REQUIRED WORK>
Begin at the line containing "Smaller data files" in the entries below and end at the line containing "Here are some"; transcribe that range exactly and nothing outside it.

INFORMATION SHOWN>
----------------
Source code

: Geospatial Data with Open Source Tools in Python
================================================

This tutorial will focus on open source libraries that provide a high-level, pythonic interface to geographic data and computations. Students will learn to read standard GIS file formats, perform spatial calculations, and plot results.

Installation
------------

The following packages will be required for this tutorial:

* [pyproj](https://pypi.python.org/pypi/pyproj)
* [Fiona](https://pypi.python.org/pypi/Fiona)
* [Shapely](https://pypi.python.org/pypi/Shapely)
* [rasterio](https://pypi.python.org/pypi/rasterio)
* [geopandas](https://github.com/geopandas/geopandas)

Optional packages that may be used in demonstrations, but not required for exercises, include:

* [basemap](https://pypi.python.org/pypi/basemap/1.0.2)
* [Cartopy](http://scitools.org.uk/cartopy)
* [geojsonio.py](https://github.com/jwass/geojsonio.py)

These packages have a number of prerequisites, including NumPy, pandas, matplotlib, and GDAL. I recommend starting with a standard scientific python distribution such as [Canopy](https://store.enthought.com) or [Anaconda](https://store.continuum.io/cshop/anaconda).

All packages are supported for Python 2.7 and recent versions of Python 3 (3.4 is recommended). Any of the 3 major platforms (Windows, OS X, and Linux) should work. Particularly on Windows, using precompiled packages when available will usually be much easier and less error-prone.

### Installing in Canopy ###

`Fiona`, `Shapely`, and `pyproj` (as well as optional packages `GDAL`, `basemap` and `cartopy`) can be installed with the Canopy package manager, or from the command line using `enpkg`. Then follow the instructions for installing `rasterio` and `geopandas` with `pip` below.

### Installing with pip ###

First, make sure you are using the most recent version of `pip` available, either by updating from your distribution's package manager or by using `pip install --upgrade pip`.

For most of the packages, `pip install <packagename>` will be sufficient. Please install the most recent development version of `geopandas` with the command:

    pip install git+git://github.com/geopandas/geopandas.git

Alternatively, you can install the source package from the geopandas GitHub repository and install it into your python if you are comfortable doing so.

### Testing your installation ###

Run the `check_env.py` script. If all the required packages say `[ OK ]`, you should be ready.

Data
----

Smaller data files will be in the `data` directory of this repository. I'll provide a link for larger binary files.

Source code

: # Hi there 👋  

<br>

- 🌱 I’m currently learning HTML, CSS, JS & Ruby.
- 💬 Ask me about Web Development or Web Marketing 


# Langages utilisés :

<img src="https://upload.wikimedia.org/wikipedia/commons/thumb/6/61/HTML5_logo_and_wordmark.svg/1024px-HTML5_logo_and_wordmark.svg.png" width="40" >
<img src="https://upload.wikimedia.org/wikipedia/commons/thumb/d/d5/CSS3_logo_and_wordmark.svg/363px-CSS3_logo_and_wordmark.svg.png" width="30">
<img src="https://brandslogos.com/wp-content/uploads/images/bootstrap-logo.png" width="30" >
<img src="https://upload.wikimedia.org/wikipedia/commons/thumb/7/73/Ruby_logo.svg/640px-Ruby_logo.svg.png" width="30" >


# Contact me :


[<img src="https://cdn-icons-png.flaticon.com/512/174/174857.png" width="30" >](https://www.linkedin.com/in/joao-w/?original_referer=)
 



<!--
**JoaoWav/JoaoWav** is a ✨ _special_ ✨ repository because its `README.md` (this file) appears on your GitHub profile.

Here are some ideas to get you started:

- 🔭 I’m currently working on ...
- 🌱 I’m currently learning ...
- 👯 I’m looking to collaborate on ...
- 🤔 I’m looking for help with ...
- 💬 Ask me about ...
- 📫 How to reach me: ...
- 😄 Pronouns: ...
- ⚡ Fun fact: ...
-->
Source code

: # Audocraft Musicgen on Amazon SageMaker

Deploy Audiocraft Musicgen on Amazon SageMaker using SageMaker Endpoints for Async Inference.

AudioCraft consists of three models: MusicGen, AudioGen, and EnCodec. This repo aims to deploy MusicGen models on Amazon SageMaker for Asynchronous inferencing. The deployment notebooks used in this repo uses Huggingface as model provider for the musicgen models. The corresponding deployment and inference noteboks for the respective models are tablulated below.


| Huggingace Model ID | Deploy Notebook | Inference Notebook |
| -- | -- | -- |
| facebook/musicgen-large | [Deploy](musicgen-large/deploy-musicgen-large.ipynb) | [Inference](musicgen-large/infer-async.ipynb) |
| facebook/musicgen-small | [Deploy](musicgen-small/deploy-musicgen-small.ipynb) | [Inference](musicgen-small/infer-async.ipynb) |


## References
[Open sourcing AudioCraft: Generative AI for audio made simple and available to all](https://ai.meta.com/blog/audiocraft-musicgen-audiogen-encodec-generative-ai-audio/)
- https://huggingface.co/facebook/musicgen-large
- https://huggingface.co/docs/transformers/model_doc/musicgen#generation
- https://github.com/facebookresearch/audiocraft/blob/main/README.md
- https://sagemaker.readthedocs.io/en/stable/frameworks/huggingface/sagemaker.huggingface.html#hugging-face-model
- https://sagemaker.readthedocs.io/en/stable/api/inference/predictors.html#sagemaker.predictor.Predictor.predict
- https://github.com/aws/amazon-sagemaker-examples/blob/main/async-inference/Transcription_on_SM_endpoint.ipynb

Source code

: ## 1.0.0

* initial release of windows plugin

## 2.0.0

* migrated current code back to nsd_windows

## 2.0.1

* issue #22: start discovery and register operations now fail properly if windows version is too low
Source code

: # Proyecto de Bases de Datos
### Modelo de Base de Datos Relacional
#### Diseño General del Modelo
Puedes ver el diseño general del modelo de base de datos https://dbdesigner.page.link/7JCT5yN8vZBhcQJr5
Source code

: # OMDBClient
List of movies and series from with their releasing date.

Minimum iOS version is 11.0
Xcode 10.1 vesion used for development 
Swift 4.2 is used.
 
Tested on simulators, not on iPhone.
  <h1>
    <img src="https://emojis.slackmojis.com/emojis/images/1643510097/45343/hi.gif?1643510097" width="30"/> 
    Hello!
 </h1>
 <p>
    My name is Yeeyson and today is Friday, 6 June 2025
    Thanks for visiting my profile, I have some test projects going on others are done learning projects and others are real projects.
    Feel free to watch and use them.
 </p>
----------------
WRITTEN RESPONSE>
Smaller data files will be in the `data` directory of this repository. I'll provide a link for larger binary files.

Source code

: # Hi there 👋  

<br>

- 🌱 I’m currently learning HTML, CSS, JS & Ruby.
- 💬 Ask me about Web Development or Web Marketing 


# Langages utilisés :

<img src="https://upload.wikimedia.org/wikipedia/commons/thumb/6/61/HTML5_logo_and_wordmark.svg/1024px-HTML5_logo_and_wordmark.svg.png" width="40" >
<img src="https://upload.wikimedia.org/wikipedia/commons/thumb/d/d5/CSS3_logo_and_wordmark.svg/363px-CSS3_logo_and_wordmark.svg.png" width="30">
<img src="https://brandslogos.com/wp-content/uploads/images/bootstrap-logo.png" width="30" >
<img src="https://upload.wikimedia.org/wikipedia/commons/thumb/7/73/Ruby_logo.svg/640px-Ruby_logo.svg.png" width="30" >


# Contact me :


[<img src="https://cdn-icons-png.flaticon.com/512/174/174857.png" width="30" >](https://www.linkedin.com/in/joao-w/?original_referer=)
 



<!--
**JoaoWav/JoaoWav** is a ✨ _special_ ✨ repository because its `README.md` (this file) appears on your GitHub profile.

Here are some ideas to get you started:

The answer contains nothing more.